> **The problem**
State the number of lines in these records holding "apis". Say nothing more.

> **Data records**
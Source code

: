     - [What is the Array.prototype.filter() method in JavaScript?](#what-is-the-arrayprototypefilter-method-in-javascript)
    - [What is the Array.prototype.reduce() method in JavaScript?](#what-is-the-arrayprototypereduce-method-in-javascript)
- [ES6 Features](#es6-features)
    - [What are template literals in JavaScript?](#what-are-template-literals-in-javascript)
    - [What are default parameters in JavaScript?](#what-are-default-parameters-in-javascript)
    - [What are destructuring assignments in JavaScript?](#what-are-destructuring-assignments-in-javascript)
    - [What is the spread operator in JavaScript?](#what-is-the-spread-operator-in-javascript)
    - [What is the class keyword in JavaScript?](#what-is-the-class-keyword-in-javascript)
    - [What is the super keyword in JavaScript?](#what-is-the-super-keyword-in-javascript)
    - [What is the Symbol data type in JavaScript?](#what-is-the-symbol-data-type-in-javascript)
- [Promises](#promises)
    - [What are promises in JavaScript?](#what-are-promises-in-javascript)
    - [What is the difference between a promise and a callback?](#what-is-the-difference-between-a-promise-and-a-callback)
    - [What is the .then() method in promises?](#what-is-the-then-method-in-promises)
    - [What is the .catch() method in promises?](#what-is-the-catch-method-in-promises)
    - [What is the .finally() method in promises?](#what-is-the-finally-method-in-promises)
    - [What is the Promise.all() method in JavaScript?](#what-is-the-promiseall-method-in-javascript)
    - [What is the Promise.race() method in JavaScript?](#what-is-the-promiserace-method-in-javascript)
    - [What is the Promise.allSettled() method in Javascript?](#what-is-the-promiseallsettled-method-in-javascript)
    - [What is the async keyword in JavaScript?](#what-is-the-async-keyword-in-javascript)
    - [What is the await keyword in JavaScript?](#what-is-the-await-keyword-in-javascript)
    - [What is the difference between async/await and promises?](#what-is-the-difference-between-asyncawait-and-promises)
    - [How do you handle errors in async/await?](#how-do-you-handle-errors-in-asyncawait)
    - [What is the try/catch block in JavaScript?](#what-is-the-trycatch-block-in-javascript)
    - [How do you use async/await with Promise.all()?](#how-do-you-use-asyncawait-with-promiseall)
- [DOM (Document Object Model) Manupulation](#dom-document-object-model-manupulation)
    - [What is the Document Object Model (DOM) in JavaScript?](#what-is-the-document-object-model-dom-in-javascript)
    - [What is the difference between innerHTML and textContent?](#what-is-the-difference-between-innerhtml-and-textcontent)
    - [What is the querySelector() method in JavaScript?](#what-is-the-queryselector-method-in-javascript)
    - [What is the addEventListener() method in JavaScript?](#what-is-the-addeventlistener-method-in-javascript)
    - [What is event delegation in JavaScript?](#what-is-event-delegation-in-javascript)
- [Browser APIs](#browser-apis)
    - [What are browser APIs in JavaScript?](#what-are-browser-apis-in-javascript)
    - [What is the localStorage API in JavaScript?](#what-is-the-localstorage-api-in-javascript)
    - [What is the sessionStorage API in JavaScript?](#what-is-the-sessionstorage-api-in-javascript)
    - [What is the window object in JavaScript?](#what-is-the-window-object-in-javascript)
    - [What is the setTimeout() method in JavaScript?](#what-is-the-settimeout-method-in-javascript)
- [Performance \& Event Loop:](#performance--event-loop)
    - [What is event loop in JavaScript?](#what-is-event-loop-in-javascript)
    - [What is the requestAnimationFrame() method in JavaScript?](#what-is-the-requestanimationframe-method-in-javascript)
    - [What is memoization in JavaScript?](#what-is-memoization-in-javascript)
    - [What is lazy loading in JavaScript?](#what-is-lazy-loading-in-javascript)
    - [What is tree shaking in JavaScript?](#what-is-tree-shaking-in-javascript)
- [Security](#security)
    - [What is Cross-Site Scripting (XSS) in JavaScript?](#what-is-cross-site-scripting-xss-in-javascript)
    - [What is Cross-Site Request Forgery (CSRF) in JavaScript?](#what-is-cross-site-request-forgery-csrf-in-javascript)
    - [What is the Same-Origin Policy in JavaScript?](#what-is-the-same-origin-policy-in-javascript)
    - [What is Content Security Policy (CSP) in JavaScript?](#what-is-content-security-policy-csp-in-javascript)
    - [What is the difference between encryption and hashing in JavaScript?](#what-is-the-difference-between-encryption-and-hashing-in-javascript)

> **Your solution**
2